»»
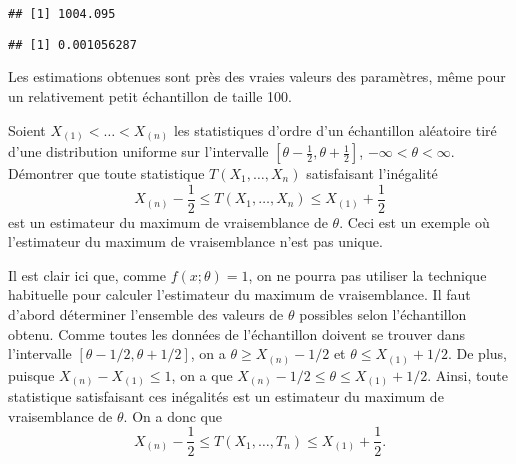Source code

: \begin{exercice}
\begin{sol}
\begin{enumerate}
\begin{knitrout}
\begin{kframe}
\begin{alltt}
\end{alltt}
\begin{verbatim}
## [1] 1004.095
\end{verbatim}
\begin{alltt}
 \hlopt{/}  \hlopt{-} 
\end{alltt}
\begin{verbatim}
## [1] 0.001056287
\end{verbatim}
\end{kframe}
\end{knitrout}
      Les estimations obtenues sont près des vraies valeurs des
      paramètres, même pour un relativement petit échantillon de
      taille 100.
    \end{enumerate}
  \end{sol}
\end{exercice}

\begin{exercice}
  Soient $X_{(1)} < \dots < X_{(n)}$ les statistiques d'ordre d'un
  échantillon aléatoire tiré d'une distribution uniforme sur
  l'intervalle $[\theta - \frac{1}{2}, \theta + \frac{1}{2}]$,
  $-\infty < \theta < \infty$. Démontrer que toute statistique $T(X_1,
  \dots, X_n)$ satisfaisant l'inégalité
  \begin{displaymath}
    X_{(n)} - \frac{1}{2} \leq T(X_1, \dots, X_n) \leq
    X_{(1)} + \frac{1}{2}
  \end{displaymath}
  est un estimateur du maximum de vraisemblance de $\theta$. Ceci est
  un exemple où l'estimateur du maximum de
  vraisemblance n'est pas unique.
  \begin{sol}
    Il est clair ici que, comme $f(x;\theta) = 1$, on ne pourra pas
    utiliser la technique habituelle pour calculer l'estimateur du
    maximum de vraisemblance. Il faut d'abord déterminer l'ensemble
    des valeurs de $\theta$ possibles selon l'échantillon obtenu.
    Comme toutes les données de l'échantillon doivent se trouver dans
    l'intervalle $[\theta - 1/2, \theta + 1/2]$, on a $\theta \geq
    X_{(n)} - 1/2$ et $\theta \leq X_{(1)} + 1/2$. De plus, puisque
    $X_{(n)} - X_{(1)} \leq 1$, on a que $X_{(n)} - 1/2 \leq \theta
    \leq X_{(1)} + 1/2$. Ainsi, toute statistique satisfaisant ces
    inégalités est un estimateur du maximum de vraisemblance de
    $\theta$. On a donc que
    \begin{displaymath}
      X_{(n)} - \frac{1}{2} \leq T(X_1, \dots, T_n) \leq X_{(1)} + \frac{1}{2}.
    \end{displaymath}
  \end{sol}
\end{exercice}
««
[Task directions]
From the records above, copy every line that includes the word "échantillon".

[Task result]
      paramètres, même pour un relativement petit échantillon de
  échantillon aléatoire tiré d'une distribution uniforme sur
    des valeurs de $\theta$ possibles selon l'échantillon obtenu.
    Comme toutes les données de l'échantillon doivent se trouver dans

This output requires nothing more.